Exercise objective: Give the data again in full, with every character unchanged.

Source information:
-=-=-
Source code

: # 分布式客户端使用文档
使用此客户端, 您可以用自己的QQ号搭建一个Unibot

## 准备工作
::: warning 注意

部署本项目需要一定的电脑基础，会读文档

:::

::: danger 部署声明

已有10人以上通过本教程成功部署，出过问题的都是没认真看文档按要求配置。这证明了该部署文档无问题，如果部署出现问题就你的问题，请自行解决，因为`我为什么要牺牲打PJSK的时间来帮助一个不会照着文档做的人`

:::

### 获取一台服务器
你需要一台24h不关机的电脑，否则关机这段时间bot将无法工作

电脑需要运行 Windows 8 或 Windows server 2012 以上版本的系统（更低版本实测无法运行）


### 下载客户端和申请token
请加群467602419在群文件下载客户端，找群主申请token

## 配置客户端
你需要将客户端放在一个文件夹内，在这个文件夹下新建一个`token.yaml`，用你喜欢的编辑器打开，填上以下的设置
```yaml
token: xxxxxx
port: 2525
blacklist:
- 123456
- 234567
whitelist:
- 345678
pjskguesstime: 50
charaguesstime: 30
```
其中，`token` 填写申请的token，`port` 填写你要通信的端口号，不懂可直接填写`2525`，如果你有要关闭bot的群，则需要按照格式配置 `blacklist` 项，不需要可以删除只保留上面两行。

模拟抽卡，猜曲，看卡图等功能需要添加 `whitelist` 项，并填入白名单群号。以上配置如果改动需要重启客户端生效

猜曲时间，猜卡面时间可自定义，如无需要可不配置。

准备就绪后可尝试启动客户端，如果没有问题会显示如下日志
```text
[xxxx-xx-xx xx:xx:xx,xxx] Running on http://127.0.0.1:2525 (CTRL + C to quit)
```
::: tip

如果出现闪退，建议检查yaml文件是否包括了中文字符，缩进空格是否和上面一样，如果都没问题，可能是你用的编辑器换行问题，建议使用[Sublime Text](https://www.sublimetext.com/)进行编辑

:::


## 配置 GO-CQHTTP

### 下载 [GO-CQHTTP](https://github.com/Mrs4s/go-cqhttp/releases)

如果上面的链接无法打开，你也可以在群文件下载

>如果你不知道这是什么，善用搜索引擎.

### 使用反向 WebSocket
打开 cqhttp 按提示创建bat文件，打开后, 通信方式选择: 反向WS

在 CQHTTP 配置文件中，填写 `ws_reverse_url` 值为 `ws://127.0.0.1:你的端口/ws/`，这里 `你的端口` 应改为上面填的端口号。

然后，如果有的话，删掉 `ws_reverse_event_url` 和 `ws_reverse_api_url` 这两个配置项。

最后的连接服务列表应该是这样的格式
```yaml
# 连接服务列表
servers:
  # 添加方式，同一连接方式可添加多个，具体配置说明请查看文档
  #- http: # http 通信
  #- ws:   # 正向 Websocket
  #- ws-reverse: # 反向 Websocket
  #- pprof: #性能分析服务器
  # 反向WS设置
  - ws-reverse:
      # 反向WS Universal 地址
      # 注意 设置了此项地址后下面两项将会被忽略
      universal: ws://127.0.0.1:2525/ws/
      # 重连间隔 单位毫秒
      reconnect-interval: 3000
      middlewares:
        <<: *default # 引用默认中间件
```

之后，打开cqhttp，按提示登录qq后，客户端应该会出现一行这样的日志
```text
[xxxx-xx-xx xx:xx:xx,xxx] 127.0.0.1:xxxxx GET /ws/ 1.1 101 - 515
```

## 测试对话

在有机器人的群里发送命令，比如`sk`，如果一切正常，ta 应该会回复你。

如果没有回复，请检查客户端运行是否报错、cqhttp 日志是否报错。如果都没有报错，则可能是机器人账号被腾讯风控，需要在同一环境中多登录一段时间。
-=-=-
Finished exercise:
Source code

: # 分布式客户端使用文档
使用此客户端, 您可以用自己的QQ号搭建一个Unibot

## 准备工作
::: warning 注意

部署本项目需要一定的电脑基础，会读文档

:::

::: danger 部署声明

已有10人以上通过本教程成功部署，出过问题的都是没认真看文档按要求配置。这证明了该部署文档无问题，如果部署出现问题就你的问题，请自行解决，因为`我为什么要牺牲打PJSK的时间来帮助一个不会照着文档做的人`

:::

### 获取一台服务器
你需要一台24h不关机的电脑，否则关机这段时间bot将无法工作

电脑需要运行 Windows 8 或 Windows server 2012 以上版本的系统（更低版本实测无法运行）


### 下载客户端和申请token
请加群467602419在群文件下载客户端，找群主申请token

## 配置客户端
你需要将客户端放在一个文件夹内，在这个文件夹下新建一个`token.yaml`，用你喜欢的编辑器打开，填上以下的设置
```yaml
token: xxxxxx
port: 2525
blacklist:
- 123456
- 234567
whitelist:
- 345678
pjskguesstime: 50
charaguesstime: 30
```
其中，`token` 填写申请的token，`port` 填写你要通信的端口号，不懂可直接填写`2525`，如果你有要关闭bot的群，则需要按照格式配置 `blacklist` 项，不需要可以删除只保留上面两行。

模拟抽卡，猜曲，看卡图等功能需要添加 `whitelist` 项，并填入白名单群号。以上配置如果改动需要重启客户端生效

猜曲时间，猜卡面时间可自定义，如无需要可不配置。

准备就绪后可尝试启动客户端，如果没有问题会显示如下日志
```text
[xxxx-xx-xx xx:xx:xx,xxx] Running on http://127.0.0.1:2525 (CTRL + C to quit)
```
::: tip

如果出现闪退，建议检查yaml文件是否包括了中文字符，缩进空格是否和上面一样，如果都没问题，可能是你用的编辑器换行问题，建议使用[Sublime Text](https://www.sublimetext.com/)进行编辑

:::


## 配置 GO-CQHTTP

### 下载 [GO-CQHTTP](https://github.com/Mrs4s/go-cqhttp/releases)

如果上面的链接无法打开，你也可以在群文件下载

>如果你不知道这是什么，善用搜索引擎.

### 使用反向 WebSocket
打开 cqhttp 按提示创建bat文件，打开后, 通信方式选择: 反向WS

在 CQHTTP 配置文件中，填写 `ws_reverse_url` 值为 `ws://127.0.0.1:你的端口/ws/`，这里 `你的端口` 应改为上面填的端口号。

然后，如果有的话，删掉 `ws_reverse_event_url` 和 `ws_reverse_api_url` 这两个配置项。

最后的连接服务列表应该是这样的格式
```yaml
# 连接服务列表
servers:
  # 添加方式，同一连接方式可添加多个，具体配置说明请查看文档
  #- http: # http 通信
  #- ws:   # 正向 Websocket
  #- ws-reverse: # 反向 Websocket
  #- pprof: #性能分析服务器
  # 反向WS设置
  - ws-reverse:
      # 反向WS Universal 地址
      # 注意 设置了此项地址后下面两项将会被忽略
      universal: ws://127.0.0.1:2525/ws/
      # 重连间隔 单位毫秒
      reconnect-interval: 3000
      middlewares:
        <<: *default # 引用默认中间件
```

之后，打开cqhttp，按提示登录qq后，客户端应该会出现一行这样的日志
```text
[xxxx-xx-xx xx:xx:xx,xxx] 127.0.0.1:xxxxx GET /ws/ 1.1 101 - 515
```

## 测试对话

在有机器人的群里发送命令，比如`sk`，如果一切正常，ta 应该会回复你。

如果没有回复，请检查客户端运行是否报错、cqhttp 日志是否报错。如果都没有报错，则可能是机器人账号被腾讯风控，需要在同一环境中多登录一段时间。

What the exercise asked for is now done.